Saved data entries:
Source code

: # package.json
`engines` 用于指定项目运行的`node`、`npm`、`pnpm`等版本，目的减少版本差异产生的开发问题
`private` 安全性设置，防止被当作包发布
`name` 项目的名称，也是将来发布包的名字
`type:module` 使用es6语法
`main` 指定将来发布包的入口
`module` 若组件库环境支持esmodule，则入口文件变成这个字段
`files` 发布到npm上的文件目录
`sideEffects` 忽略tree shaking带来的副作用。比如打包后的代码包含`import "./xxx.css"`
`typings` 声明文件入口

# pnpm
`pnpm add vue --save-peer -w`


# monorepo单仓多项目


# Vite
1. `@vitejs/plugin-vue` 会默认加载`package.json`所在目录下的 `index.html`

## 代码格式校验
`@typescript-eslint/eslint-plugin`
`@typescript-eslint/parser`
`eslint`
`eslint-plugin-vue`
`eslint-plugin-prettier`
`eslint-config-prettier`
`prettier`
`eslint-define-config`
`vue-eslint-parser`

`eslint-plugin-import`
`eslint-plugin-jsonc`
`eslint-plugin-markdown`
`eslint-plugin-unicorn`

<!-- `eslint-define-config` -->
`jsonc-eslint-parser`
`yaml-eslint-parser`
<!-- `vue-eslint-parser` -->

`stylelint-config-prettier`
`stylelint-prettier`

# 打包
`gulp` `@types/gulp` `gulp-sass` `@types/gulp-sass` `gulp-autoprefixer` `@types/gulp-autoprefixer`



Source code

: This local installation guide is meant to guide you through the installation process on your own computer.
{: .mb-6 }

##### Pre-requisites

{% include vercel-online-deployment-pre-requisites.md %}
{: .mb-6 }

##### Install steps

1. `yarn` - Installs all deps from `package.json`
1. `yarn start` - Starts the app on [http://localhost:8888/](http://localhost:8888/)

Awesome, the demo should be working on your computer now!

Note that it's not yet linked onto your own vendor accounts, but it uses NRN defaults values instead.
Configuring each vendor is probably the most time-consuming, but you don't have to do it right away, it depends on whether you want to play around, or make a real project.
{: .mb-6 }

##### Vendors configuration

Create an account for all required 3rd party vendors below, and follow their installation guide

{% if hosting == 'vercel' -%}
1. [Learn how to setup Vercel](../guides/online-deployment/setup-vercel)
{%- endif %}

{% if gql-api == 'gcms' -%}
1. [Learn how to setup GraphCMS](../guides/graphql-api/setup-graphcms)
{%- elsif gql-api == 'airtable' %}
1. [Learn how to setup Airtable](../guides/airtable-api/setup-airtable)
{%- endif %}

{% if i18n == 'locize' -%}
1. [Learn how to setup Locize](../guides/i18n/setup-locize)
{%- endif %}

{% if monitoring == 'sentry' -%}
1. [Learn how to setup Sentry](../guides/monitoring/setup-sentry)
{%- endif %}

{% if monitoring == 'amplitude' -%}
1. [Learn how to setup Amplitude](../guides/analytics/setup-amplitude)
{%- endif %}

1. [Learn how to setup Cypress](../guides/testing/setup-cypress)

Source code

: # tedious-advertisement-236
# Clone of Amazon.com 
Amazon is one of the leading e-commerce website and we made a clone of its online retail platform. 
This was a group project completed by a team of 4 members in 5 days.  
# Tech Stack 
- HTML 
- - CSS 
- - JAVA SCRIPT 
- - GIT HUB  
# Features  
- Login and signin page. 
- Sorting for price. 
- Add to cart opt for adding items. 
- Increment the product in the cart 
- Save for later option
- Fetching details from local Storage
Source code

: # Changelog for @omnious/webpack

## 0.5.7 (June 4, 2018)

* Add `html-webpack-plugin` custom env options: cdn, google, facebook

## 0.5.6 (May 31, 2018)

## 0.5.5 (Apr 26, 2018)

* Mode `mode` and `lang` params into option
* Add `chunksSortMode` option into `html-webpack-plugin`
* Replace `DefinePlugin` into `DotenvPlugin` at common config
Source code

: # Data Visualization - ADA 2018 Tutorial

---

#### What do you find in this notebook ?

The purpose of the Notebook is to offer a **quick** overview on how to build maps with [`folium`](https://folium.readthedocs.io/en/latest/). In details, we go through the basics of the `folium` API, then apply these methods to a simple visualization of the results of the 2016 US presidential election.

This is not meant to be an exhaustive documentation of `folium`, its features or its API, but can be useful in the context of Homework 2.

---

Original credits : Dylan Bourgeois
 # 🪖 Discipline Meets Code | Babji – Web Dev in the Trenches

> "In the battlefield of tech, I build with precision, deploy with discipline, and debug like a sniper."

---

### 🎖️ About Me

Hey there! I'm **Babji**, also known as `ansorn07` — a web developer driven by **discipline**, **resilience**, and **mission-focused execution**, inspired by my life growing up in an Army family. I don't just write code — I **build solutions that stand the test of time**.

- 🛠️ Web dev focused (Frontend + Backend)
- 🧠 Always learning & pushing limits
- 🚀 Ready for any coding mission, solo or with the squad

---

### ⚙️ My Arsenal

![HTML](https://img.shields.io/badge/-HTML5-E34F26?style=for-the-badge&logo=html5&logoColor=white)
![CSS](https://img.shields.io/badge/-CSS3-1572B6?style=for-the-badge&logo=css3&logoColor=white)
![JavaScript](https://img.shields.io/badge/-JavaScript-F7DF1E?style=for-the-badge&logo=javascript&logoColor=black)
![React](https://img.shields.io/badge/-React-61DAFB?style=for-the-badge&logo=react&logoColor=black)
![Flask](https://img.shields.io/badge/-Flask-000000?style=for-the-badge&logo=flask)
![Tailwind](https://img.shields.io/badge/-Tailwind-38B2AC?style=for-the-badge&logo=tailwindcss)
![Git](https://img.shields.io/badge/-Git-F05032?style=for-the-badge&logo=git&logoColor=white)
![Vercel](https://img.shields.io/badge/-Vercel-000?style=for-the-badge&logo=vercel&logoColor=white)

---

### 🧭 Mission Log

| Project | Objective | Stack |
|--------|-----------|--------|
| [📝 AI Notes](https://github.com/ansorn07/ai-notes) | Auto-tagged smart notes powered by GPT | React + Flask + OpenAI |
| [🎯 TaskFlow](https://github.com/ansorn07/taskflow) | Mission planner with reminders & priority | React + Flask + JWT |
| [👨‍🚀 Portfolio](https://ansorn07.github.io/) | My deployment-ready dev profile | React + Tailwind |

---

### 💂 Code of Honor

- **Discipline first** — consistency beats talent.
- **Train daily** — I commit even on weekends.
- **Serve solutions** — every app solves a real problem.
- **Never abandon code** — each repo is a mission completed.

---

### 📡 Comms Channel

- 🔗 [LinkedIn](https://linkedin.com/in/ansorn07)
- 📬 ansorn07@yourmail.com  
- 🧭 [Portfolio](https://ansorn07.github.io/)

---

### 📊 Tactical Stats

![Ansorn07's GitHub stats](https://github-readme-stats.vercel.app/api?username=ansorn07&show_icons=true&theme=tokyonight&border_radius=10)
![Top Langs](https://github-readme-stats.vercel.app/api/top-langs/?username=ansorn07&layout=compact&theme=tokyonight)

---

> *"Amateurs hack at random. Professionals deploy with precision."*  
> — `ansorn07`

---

▶ _WORK ITEM_:
Copy out only the lines of the records above from the one with "Flask + JWT |" through the one with "### 💂 Code of Honor", exactly as they stand, both included.

▶ _EXERCISE ANSWER_:
| [🎯 TaskFlow](https://github.com/ansorn07/taskflow) | Mission planner with reminders & priority | React + Flask + JWT |
| [👨‍🚀 Portfolio](https://ansorn07.github.io/) | My deployment-ready dev profile | React + Tailwind |

---

### 💂 Code of Honor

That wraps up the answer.